Evolution of stomatal and trichome density of the Quercus delavayi complex since the late Miocene

  • Qian Hu
  • Yaowu XingEmail author
  • Jinjin Hu
  • Yongjiang Huang
  • Hongjie Ma
  • Zhekun ZhouEmail author
Article Evolution

Abstract

A fossil oak species, Quercus tenuipilosa Q. Hu et Z.K. Zhou, is reported from the upper Pliocene Ciying Formation in Kunming, Yunnan Province, southwestern China. The establishment of this species is based on detailed morphologic and cuticular investigations. The fossil leaves are elliptic, with serrate margins on the apical half. The primary venation is pinnate, and the major secondary venation is craspedodromous. The tertiary veins are opposite or alternate-opposite percurrent with two branches. The stomata are anomocytic, occurring only on the abaxial epidermis. The trichome bases are unicellular or multicellular. The new fossil species shows the closest affinity with the extant Q. delavayi and the late Miocene Q. praedelavayi Y.W. Xing et Z.K. Zhou from the Xiaolongtan Formation of the Yunnan Province. All three species share similar leaf morphology, but differ with respect to trichome base and stomatal densities. Q. tenuipilosa, Q. praedelavayi, and Q. delavayi can be considered to constitute the Q. delavayi complex.
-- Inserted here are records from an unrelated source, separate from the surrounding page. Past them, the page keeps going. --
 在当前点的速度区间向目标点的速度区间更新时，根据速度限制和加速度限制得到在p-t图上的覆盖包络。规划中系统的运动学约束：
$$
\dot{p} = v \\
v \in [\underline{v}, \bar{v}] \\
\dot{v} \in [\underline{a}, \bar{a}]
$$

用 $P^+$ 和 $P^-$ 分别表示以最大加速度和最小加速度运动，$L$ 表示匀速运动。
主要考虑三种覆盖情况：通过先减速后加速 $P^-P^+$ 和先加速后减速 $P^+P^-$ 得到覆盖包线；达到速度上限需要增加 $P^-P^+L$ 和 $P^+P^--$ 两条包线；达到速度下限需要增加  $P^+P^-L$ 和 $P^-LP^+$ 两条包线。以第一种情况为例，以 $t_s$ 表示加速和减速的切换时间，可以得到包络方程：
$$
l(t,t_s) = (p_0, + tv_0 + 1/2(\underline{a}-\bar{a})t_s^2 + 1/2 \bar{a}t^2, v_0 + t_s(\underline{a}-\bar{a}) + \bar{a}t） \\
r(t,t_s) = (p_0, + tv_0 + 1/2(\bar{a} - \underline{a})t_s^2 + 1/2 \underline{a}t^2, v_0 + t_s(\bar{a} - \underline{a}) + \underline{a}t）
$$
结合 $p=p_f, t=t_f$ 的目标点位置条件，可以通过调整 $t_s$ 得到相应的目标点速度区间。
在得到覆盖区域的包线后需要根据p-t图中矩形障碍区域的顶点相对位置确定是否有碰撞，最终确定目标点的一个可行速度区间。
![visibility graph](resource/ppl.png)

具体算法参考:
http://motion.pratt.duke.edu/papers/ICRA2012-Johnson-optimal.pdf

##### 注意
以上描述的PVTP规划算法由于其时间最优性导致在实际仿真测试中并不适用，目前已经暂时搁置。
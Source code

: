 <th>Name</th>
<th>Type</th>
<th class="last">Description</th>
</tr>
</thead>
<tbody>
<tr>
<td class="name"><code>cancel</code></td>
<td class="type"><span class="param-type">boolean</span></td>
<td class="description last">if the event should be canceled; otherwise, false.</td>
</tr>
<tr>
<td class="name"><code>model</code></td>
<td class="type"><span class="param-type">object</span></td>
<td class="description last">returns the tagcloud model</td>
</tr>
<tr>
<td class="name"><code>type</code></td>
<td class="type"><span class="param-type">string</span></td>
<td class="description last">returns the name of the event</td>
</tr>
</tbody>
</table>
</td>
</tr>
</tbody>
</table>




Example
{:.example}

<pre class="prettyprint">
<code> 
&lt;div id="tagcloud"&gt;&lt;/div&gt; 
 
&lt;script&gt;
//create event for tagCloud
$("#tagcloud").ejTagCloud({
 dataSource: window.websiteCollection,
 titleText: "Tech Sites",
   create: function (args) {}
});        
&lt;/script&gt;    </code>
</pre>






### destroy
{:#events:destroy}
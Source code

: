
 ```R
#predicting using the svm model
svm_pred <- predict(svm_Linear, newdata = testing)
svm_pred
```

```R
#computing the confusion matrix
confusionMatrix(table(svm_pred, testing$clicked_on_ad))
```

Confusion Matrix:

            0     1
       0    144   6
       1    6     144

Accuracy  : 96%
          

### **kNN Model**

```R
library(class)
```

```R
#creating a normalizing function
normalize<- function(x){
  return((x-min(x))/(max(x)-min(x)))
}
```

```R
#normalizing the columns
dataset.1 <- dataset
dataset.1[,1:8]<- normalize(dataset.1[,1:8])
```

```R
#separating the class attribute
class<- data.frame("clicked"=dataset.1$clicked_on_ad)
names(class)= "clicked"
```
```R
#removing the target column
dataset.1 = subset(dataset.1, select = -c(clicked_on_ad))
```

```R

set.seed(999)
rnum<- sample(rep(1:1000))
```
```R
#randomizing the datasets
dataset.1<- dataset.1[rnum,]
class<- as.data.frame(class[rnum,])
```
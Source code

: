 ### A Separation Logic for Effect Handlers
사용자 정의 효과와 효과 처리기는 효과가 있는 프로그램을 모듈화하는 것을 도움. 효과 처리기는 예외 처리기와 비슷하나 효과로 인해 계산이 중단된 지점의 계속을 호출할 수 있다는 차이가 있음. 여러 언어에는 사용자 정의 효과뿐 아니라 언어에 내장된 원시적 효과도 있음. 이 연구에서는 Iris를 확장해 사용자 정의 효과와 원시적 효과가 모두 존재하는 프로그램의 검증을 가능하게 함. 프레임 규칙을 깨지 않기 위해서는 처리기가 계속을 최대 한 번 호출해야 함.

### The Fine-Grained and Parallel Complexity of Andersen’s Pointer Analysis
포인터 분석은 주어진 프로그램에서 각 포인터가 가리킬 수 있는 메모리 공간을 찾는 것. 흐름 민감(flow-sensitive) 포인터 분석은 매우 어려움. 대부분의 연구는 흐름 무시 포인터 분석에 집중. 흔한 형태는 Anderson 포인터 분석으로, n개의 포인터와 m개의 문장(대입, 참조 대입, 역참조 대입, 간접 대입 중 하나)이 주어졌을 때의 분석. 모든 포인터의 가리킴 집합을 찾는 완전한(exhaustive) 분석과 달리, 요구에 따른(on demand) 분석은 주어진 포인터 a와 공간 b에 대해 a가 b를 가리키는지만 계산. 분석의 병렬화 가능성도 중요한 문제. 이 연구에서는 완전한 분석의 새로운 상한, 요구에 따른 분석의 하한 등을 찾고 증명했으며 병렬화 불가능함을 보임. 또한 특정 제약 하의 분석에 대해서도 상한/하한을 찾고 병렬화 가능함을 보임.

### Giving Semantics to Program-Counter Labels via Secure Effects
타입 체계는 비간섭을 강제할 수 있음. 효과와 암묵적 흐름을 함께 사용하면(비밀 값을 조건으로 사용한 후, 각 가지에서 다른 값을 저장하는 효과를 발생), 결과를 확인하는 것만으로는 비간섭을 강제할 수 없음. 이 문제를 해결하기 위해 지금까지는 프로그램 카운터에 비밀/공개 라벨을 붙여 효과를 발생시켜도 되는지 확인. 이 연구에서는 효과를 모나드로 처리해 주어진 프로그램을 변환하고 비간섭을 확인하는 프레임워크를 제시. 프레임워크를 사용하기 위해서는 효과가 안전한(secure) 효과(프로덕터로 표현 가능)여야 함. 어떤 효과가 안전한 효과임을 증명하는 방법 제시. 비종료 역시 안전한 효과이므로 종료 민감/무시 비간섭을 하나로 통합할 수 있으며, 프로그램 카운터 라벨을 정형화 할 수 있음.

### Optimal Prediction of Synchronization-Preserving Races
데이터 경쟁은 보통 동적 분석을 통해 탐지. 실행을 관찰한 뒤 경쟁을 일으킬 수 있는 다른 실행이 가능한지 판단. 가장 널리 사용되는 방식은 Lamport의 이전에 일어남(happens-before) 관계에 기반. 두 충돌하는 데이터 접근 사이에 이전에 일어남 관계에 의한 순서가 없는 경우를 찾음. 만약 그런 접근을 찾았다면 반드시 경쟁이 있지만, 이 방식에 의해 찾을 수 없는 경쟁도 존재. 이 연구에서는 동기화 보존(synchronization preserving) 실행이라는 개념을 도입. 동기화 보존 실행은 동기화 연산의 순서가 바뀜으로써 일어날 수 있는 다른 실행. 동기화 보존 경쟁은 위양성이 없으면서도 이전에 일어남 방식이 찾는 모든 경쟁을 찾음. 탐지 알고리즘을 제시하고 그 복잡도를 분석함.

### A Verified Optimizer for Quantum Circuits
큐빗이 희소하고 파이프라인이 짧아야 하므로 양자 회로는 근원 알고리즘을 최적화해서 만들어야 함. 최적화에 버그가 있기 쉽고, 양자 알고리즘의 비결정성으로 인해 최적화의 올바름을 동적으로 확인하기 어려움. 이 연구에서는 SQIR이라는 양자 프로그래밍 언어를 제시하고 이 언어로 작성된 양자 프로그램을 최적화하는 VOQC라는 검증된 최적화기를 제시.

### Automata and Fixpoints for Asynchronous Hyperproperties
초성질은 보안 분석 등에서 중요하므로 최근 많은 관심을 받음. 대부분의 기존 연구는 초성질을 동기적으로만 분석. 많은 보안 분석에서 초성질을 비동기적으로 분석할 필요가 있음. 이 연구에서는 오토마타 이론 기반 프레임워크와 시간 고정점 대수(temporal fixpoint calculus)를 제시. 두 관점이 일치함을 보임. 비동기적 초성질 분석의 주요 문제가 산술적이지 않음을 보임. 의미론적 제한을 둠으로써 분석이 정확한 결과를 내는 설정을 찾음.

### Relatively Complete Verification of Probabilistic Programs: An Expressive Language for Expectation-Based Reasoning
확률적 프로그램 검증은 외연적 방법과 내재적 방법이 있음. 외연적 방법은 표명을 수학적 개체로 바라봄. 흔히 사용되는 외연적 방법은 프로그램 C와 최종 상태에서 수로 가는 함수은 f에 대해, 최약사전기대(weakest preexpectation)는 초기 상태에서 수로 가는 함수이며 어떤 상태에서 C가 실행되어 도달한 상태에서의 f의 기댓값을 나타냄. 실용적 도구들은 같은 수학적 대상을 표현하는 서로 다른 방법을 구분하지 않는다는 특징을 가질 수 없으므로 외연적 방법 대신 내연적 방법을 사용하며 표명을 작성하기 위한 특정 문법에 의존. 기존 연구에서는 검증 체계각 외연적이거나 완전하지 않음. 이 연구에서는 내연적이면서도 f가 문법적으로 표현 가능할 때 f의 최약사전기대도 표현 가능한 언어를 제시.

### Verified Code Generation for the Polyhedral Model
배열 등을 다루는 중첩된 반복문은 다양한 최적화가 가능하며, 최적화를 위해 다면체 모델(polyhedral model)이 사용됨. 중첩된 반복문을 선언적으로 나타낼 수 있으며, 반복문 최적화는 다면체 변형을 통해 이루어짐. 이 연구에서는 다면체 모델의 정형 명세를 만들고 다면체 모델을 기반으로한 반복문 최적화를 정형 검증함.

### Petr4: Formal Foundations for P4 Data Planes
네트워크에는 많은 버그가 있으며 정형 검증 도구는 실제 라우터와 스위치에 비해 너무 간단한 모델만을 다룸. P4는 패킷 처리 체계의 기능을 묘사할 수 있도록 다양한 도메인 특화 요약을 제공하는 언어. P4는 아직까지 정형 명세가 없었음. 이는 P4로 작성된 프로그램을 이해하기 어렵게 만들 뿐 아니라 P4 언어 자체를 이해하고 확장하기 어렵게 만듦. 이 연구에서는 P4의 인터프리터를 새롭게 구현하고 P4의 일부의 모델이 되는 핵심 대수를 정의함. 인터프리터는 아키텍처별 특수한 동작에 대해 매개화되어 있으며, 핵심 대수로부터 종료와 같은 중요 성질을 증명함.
Since the late Miocene, a gradual reduction in trichome base density has occurred in this complex. This trend is the opposite of that of precipitation, indicating that increased trichome density is not an adaptation to dry environments. The stomatal density (SD) of the Q. delavayi complex was the highest during the late Miocene, declined in the late Pliocene, and then increased during the present epoch. These values show an inverse relationship with atmospheric CO2 concentrations, suggesting that the SD of the Q. delavayi complex may be a useful proxy for reconstruction of paleo-CO2 concentrations.

Keywords

Quercus delavayi complex Quercus tenuipilosa Morphology evolution Neogene CO2 concentration 

Notes

Acknowledgments

We thank Dr. Frédéric M.B. Jacques for naming the new species, Mr. Guy Atchison for English phrasing, and Dr. Tao Su and Mr. Haobo Wang for their constructive suggestions and help during the field work. This work was supported by the National Basic Research Program of China (2012CB821901), the National Natural Science Foundation of China (41030212) to Zhekun Zhou.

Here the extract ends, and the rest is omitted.